Unifying inferred and declared *existential* type variables

[Richard Eisenberg]

Hi Gergo,

There is indeed something strange about that output. The good news is that I'm not convinced you need `unifyType`, but I'm not sure exactly what you do need.

- There is nothing, in general, inside the `cobox`es. Those are just variables. In the Core you include, they're out of scope, so if that type error weren't reported, Core Lint would complain. Ids with the name "cobox" get created in two places: newEvVar and newEq.

newEvVar is called when GHC needs to quantify over "given" equalities and class predicates.

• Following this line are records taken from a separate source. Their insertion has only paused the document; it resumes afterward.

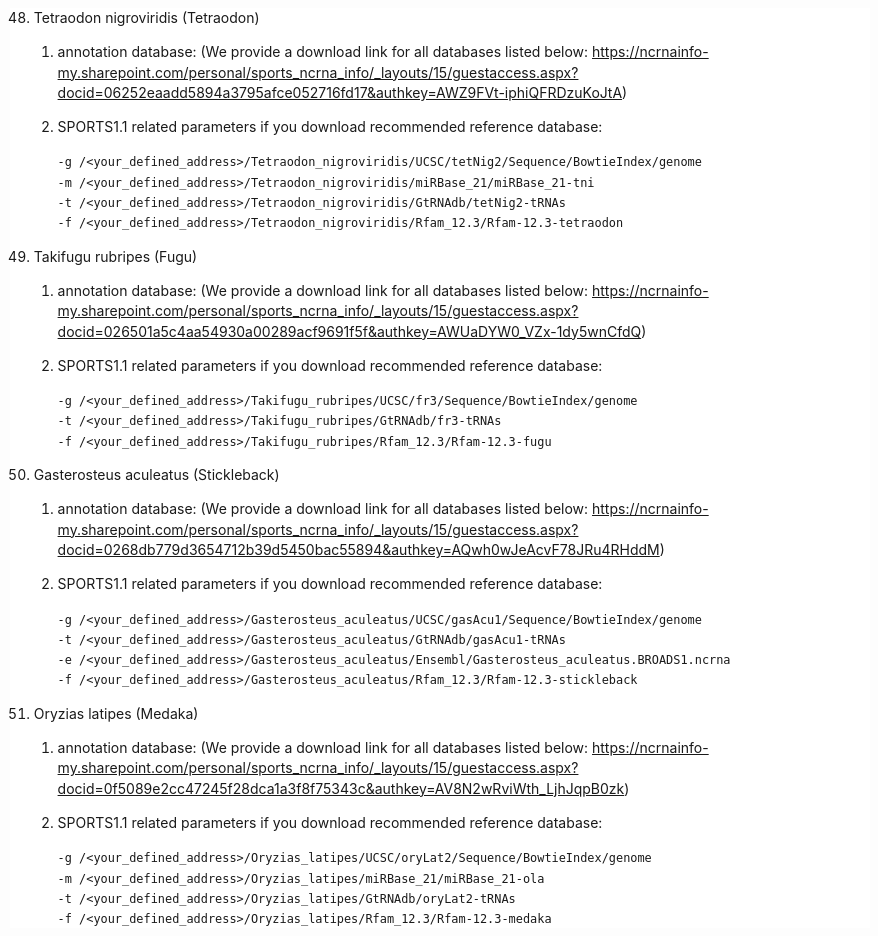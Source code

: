 48. Tetraodon nigroviridis (Tetraodon)
    
    1. annotation database: (We provide a download link for all databases listed below: https://ncrnainfo-my.sharepoint.com/personal/sports_ncrna_info/_layouts/15/guestaccess.aspx?docid=06252eaadd5894a3795afce052716fd17&authkey=AWZ9FVt-iphiQFRDzuKoJtA)
        
    2. SPORTS1.1 related parameters if you download recommended reference database:
    
        ```
        -g /<your_defined_address>/Tetraodon_nigroviridis/UCSC/tetNig2/Sequence/BowtieIndex/genome
        -m /<your_defined_address>/Tetraodon_nigroviridis/miRBase_21/miRBase_21-tni
        -t /<your_defined_address>/Tetraodon_nigroviridis/GtRNAdb/tetNig2-tRNAs
        -f /<your_defined_address>/Tetraodon_nigroviridis/Rfam_12.3/Rfam-12.3-tetraodon
        ```

49. Takifugu rubripes (Fugu)
    
    1. annotation database: (We provide a download link for all databases listed below: https://ncrnainfo-my.sharepoint.com/personal/sports_ncrna_info/_layouts/15/guestaccess.aspx?docid=026501a5c4aa54930a00289acf9691f5f&authkey=AWUaDYW0_VZx-1dy5wnCfdQ)
        
    2. SPORTS1.1 related parameters if you download recommended reference database:
    
        ```
        -g /<your_defined_address>/Takifugu_rubripes/UCSC/fr3/Sequence/BowtieIndex/genome
        -t /<your_defined_address>/Takifugu_rubripes/GtRNAdb/fr3-tRNAs
        -f /<your_defined_address>/Takifugu_rubripes/Rfam_12.3/Rfam-12.3-fugu
        ```

50. Gasterosteus aculeatus (Stickleback)
    
    1. annotation database: (We provide a download link for all databases listed below: https://ncrnainfo-my.sharepoint.com/personal/sports_ncrna_info/_layouts/15/guestaccess.aspx?docid=0268db779d3654712b39d5450bac55894&authkey=AQwh0wJeAcvF78JRu4RHddM)

    2. SPORTS1.1 related parameters if you download recommended reference database:
    
        ```
        -g /<your_defined_address>/Gasterosteus_aculeatus/UCSC/gasAcu1/Sequence/BowtieIndex/genome
        -t /<your_defined_address>/Gasterosteus_aculeatus/GtRNAdb/gasAcu1-tRNAs
        -e /<your_defined_address>/Gasterosteus_aculeatus/Ensembl/Gasterosteus_aculeatus.BROADS1.ncrna
        -f /<your_defined_address>/Gasterosteus_aculeatus/Rfam_12.3/Rfam-12.3-stickleback
        ```

51. Oryzias latipes (Medaka)
    
    1. annotation database: (We provide a download link for all databases listed below: https://ncrnainfo-my.sharepoint.com/personal/sports_ncrna_info/_layouts/15/guestaccess.aspx?docid=0f5089e2cc47245f28dca1a3f8f75343c&authkey=AV8N2wRviWth_LjhJqpB0zk)
    
    2. SPORTS1.1 related parameters if you download recommended reference database:
    
        ```
        -g /<your_defined_address>/Oryzias_latipes/UCSC/oryLat2/Sequence/BowtieIndex/genome
        -m /<your_defined_address>/Oryzias_latipes/miRBase_21/miRBase_21-ola
        -t /<your_defined_address>/Oryzias_latipes/GtRNAdb/oryLat2-tRNAs
        -f /<your_defined_address>/Oryzias_latipes/Rfam_12.3/Rfam-12.3-medaka
        ```
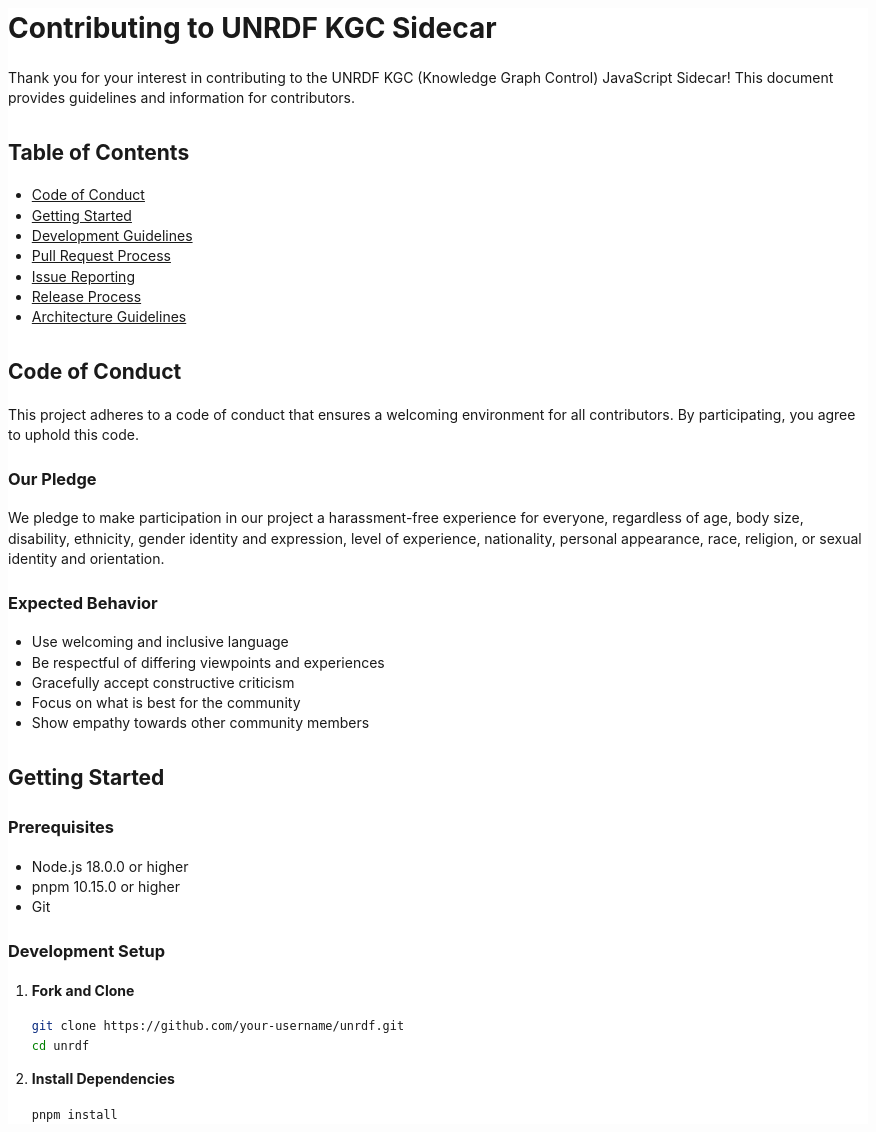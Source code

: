 # Contributing to UNRDF KGC Sidecar

Thank you for your interest in contributing to the UNRDF KGC (Knowledge Graph Control) JavaScript Sidecar! This document provides guidelines and information for contributors.

## Table of Contents

- [Code of Conduct](#code-of-conduct)
- [Getting Started](#getting-started)
- [Development Guidelines](#development-guidelines)
- [Pull Request Process](#pull-request-process)
- [Issue Reporting](#issue-reporting)
- [Release Process](#release-process)
- [Architecture Guidelines](#architecture-guidelines)

## Code of Conduct

This project adheres to a code of conduct that ensures a welcoming environment for all contributors. By participating, you agree to uphold this code.

### Our Pledge

We pledge to make participation in our project a harassment-free experience for everyone, regardless of age, body size, disability, ethnicity, gender identity and expression, level of experience, nationality, personal appearance, race, religion, or sexual identity and orientation.

### Expected Behavior

- Use welcoming and inclusive language
- Be respectful of differing viewpoints and experiences
- Gracefully accept constructive criticism
- Focus on what is best for the community
- Show empathy towards other community members

## Getting Started

### Prerequisites

- Node.js 18.0.0 or higher
- pnpm 10.15.0 or higher
- Git

### Development Setup

1. **Fork and Clone**
   ```bash
   git clone https://github.com/your-username/unrdf.git
   cd unrdf
   ```

2. **Install Dependencies**
   ```bash
   pnpm install
   ```

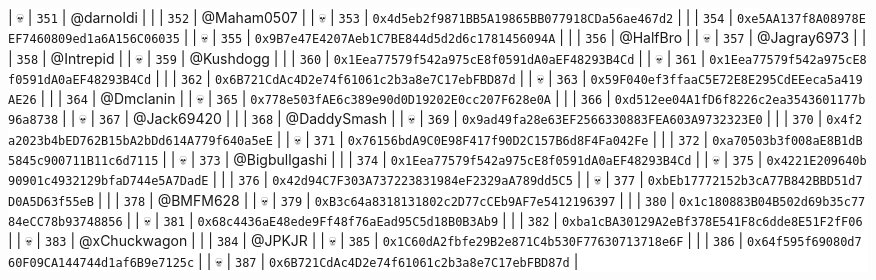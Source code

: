 | 💀 | `351` | @darnoldi |
|  | `352` | @Maham0507 |
| 💀 | `353` | `0x4d5eb2f9871BB5A19865BB077918CDa56ae467d2` |
|  | `354` | `0xe5AA137f8A08978EEF7460809ed1a6A156C06035` |
| 💀 | `355` | `0x9B7e47E4207Aeb1C7BE844d5d2d6c1781456094A` |
|  | `356` | @HalfBro |
| 💀 | `357` | @Jagray6973 |
|  | `358` | @Intrepid |
| 💀 | `359` | @Kushdogg |
|  | `360` | `0x1Eea77579f542a975cE8f0591dA0aEF48293B4Cd` |
| 💀 | `361` | `0x1Eea77579f542a975cE8f0591dA0aEF48293B4Cd` |
|  | `362` | `0x6B721CdAc4D2e74f61061c2b3a8e7C17ebFBD87d` |
| 💀 | `363` | `0x59F040ef3ffaaC5E72E8E295CdEEeca5a419AE26` |
|  | `364` | @Dmclanin |
| 💀 | `365` | `0x778e503fAE6c389e90d0D19202E0cc207F628e0A` |
|  | `366` | `0xd512ee04A1fD6f8226c2ea3543601177b96a8738` |
| 💀 | `367` | @Jack69420 |
|  | `368` | @DaddySmash |
| 💀 | `369` | `0x9ad49fa28e63EF2566330883FEA603A9732323E0` |
|  | `370` | `0x4f2a2023b4bED762B15bA2bDd614A779f640a5eE` |
| 💀 | `371` | `0x76156bdA9C0E98F417f90D2C157B6d8F4Fa042Fe` |
|  | `372` | `0xa70503b3f008aE8B1dB5845c900711B11c6d7115` |
| 💀 | `373` | @Bigbullgashi |
|  | `374` | `0x1Eea77579f542a975cE8f0591dA0aEF48293B4Cd` |
| 💀 | `375` | `0x4221E209640b90901c4932129bfaD744e5A7DadE` |
|  | `376` | `0x42d94C7F303A737223831984eF2329aA789dd5C5` |
| 💀 | `377` | `0xbEb17772152b3cA77B842BBD51d7D0A5D63f55eB` |
|  | `378` | @BMFM628 |
| 💀 | `379` | `0xB3c64a8318131802c2D77cCEb9AF7e5412196397` |
|  | `380` | `0x1c180883B04B502d69b35c7784eCC78b93748856` |
| 💀 | `381` | `0x68c4436aE48ede9Ff48f76aEad95C5d18B0B3Ab9` |
|  | `382` | `0xba1cBA30129A2eBf378E541F8c6dde8E51F2fF06` |
| 💀 | `383` | @xChuckwagon |
|  | `384` | @JPKJR |
| 💀 | `385` | `0x1C60dA2fbfe29B2e871C4b530F77630713718e6F` |
|  | `386` | `0x64f595f69080d760F09CA144744d1af6B9e7125c` |
| 💀 | `387` | `0x6B721CdAc4D2e74f61061c2b3a8e7C17ebFBD87d` |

I don't think that's what's happening here though. 

newEq is called in the bowels of unifyType, when unifyType fails to unify two types. In this case, the TcCoercion that unifyType produces just wraps the cobox variable, and it is expected that the caller of unifyType will call the constraint simplifier (one of the functions in TcSimplify) with appropriate arguments to figure out what the cobox should be. Then, when desugaring to Core, the cobox is expanded, and we do not have the out-of-scope cobox seen in your output. It seems this call to the simplifier is not happening. (But, I don't think it needs to! Keep reading.)

- Again, looking at the Core, `cont` can be called *without any coercions*. (Well, almost.) Currently, your Core has `cont b $dEq_aCr x y`. The first parameter to `cont` is the type variable. If you pass in `a` (instead of the out-of-scope `b`), `cont`'s type will be instantiated with `a` and the types will then line up. The "Well, almost" is because you pass in an out-of-scope `$dEq_aCr`, where I would expect the in-scope `dEq_aCt` (note the different Unique!). Not sure what's going on here.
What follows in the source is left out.